Kabul, Afghanistan — After a smoother-than-expected military operation to take the southern Afghan town of Marjah from the Taliban, the U.S. military is aiming to quash Taliban resistance in the Islamist group's spiritual home of Kandahar by the fall, two senior NATO officials said Tuesday.
They added, however, that success in Afghanistan's second-largest city would depend more on evolving political negotiations than on a decisive military campaign like the one that ousted Sunni Muslim militants from the Iraqi city of Fallujah.
"This is not Fallujah. This is not Baghdad," one senior NATO official said. "There is not going to be house-to-house clearing."
Instead, military officials are looking to minimize urban fighting by encouraging political leaders to lead the way.
"The solution to Kandahar will not be done through security," said the other NATO official, who's a senior U.S. military official in Kabul. "It will be enhanced through security. But the change, the real dramatic change for Kandahar, will have to happen politically."
The officials briefed reporters in Kabul in part to counter reports Monday out of Washington that the coalition will start an intense two-month Kandahar military offensive in June.
Both spoke only on the condition of anonymity in order to discuss the developing military operation more freely.
As officials are discovering in Marjah, a farming area with less than 10 percent of Kandahar's population, clearing the Taliban out is easier than establishing a competent and respected Afghan government and keeping the militants out, however. Kandahar is a center of opium trafficking, the local government and police are widely considered corrupt, the provincial governor is a half-brother of Afghan President Hamid Karzai and the Army and national police aren't yet able to operate without U.S troops.
The political push to strengthen the weak Afghan government in the area will come in conjunction with a beefed-up American military presence that aims to establish a stronghold in large parts of central Kandahar where no Afghan or coalition forces operate now.
Kandahar is Taliban 'jewel'
"This is the jewel," the U.S. official said of central Kandahar. "If the Taliban lose effective control of the city — their ability to harass, intimidate and control the outcomes of what happens on the normal days of life in Kandahar — (then) they've lost."
In coming weeks, the American-led coalition will boost the international military force by nearly 45 percent in Kandahar by sending about 3,500 more fighters to the city of some 1 million people.
There already are about 11,000 Afghan police officers and soldiers there working alongside 8,000 members of the international coalition, military officials said.
Coalition forces in Kandahar have started to clamp down on the city by working to close Taliban supply lines and escape routes.
In recent months, coalition forces have arrested or killed about 70 mid- to high-level Taliban leaders in Kandahar, the U.S. official said.
While there's no "D-Day" for launching intensified military operations in Kandahar, the military officials said the goal was to get the upper hand before the month-long Muslim holiday of Ramadan began in mid-August.
What will Wali Karzai do?
One of the looming complications in Kandahar is the role played by Karzai's half-brother, an influential power broker in the city.
Ahmed Wali Karzai is respected and feared in Kandahar, where he plays a central role in southern Afghan politics and business.
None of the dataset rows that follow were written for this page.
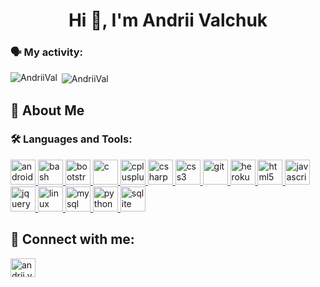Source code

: <h1 align="center">Hi 👋, I'm Andrii Valchuk</h1>

### 🗣 My activity:
<p><img align="left" src="https://github-readme-stats.vercel.app/api/top-langs?username=AndriiVal&show_icons=true&locale=en&layout=compact&theme=radical" alt="AndriiVal" /></p>
<p>&nbsp;<img align="center" src="https://github-readme-stats.vercel.app/api?username=AndriiVal&show_icons=true&locale=en&theme=radical" alt="AndriiVal" /></p>


## 🧬 About Me

<!--
**AndriiVal/AndriiVal** is a ✨ _special_ ✨ repository because its `README.md` (this file) appears on your GitHub profile.

Here are some ideas to get you started:

- 🔭 I’m currently working on ...
- 🌱 I’m currently learning ...
- 👯 I’m looking to collaborate on ...
- 🤔 I’m looking for help with ...
- 💬 Ask me about ...
- 📫 How to reach me: ...
- 😄 Pronouns: ...
- ⚡ Fun fact: ...
-->

### 🛠 Languages and Tools:

<p align="left"> <a href="https://www.android.com" target="_blank"> <img src="https://devicon.dev/devicon.git/icons/android/android-original.svg" alt="android" width="40" height="40"/> </a> <a href="https://www.gnu.org/software/bash" target="_blank"> <img src="https://www.vectorlogo.zone/logos/gnu_bash/gnu_bash-icon.svg" alt="bash" width="40" height="40"/> </a> <a href="https://getbootstrap.com" target="_blank"> <img src="https://devicons.github.io/devicon/devicon.git/icons/bootstrap/bootstrap-plain.svg" alt="bootstrap" width="40" height="40"/> </a> <a href="https://www.iso.org/standard/74528.html" target="_blank"> <img src="https://devicon.dev/devicon.git/icons/c/c-original.svg" alt="c" width="40" height="40"/> </a> <a href="https://isocpp.org/" target="_blank"> <img src="https://devicon.dev/devicon.git/icons/cplusplus/cplusplus-original.svg" alt="cplusplus" width="40" height="40"/> </a> <a href="https://docs.microsoft.com/en-us/dotnet/csharp" target="_blank"> <img src="https://devicons.github.io/devicon/devicon.git/icons/csharp/csharp-original.svg" alt="csharp" width="40" height="40"/> </a> <a href="https://www.w3schools.com/css/" target="_blank"> <img src="https://devicons.github.io/devicon/devicon.git/icons/css3/css3-original-wordmark.svg" alt="css3" width="40" height="40"/> </a> <a href="https://git-scm.com/" target="_blank"> <img src="https://www.vectorlogo.zone/logos/git-scm/git-scm-icon.svg" alt="git" width="40" height="40"/> </a> <a href="https://heroku.com" target="_blank"> <img src="https://www.vectorlogo.zone/logos/heroku/heroku-icon.svg" alt="heroku" width="40" height="40"/> </a> <a href="https://www.w3.org/html/" target="_blank"> <img src="https://devicons.github.io/devicon/devicon.git/icons/html5/html5-original-wordmark.svg" alt="html5" width="40" height="40"/> </a> <a href="https://developer.mozilla.org/en-US/docs/Web/JavaScript" target="_blank"> <img src="https://devicons.github.io/devicon/devicon.git/icons/javascript/javascript-original.svg" alt="javascript" width="40" height="40"/> </a> <a href="https://jquery.com" target="_blank"> <img src="https://devicon.dev/devicon.git/icons/jquery/jquery-original.svg" alt="jquery" width="40" height="40"/> <a href="https://www.linux.org/" target="_blank"> <img src="https://devicons.github.io/devicon/devicon.git/icons/linux/linux-original.svg" alt="linux" width="40" height="40"/> </a> <a href="https://www.mysql.com/" target="_blank"> <img src="https://devicons.github.io/devicon/devicon.git/icons/mysql/mysql-original-wordmark.svg" alt="mysql" width="40" height="40"/> </a> <a href="https://www.python.org" target="_blank"> <img src="https://devicons.github.io/devicon/devicon.git/icons/python/python-original.svg" alt="python" width="40" height="40"/> </a> <a href="https://www.sqlite.org/" target="_blank"> <img src="https://www.vectorlogo.zone/logos/sqlite/sqlite-icon.svg" alt="sqlite" width="40" height="40"/> </a> </p>

## 📢 Connect with me:

<p align="left"><a href="https://facebook.com/andrii.valchuk" target="blank"><img align="center" src="https://cdn.jsdelivr.net/npm/simple-icons@3.0.1/icons/facebook.svg" alt="andrii.valchuk" height="30" width="40" /></a></p>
He's steadfastly rejected long-standing allegations that he's involved in southern Afghanistan's drug trade, and President Karzai repeatedly has challenged Western officials to produce proof to back up the claims.
"There are plenty of people in Kandahar who say, 'I owe everything to Ahmed Wali Karzai,' " the U.S. official said. "There's plenty of other people who say, 'If we just get rid of the guy, I could finally live the life I want to.' "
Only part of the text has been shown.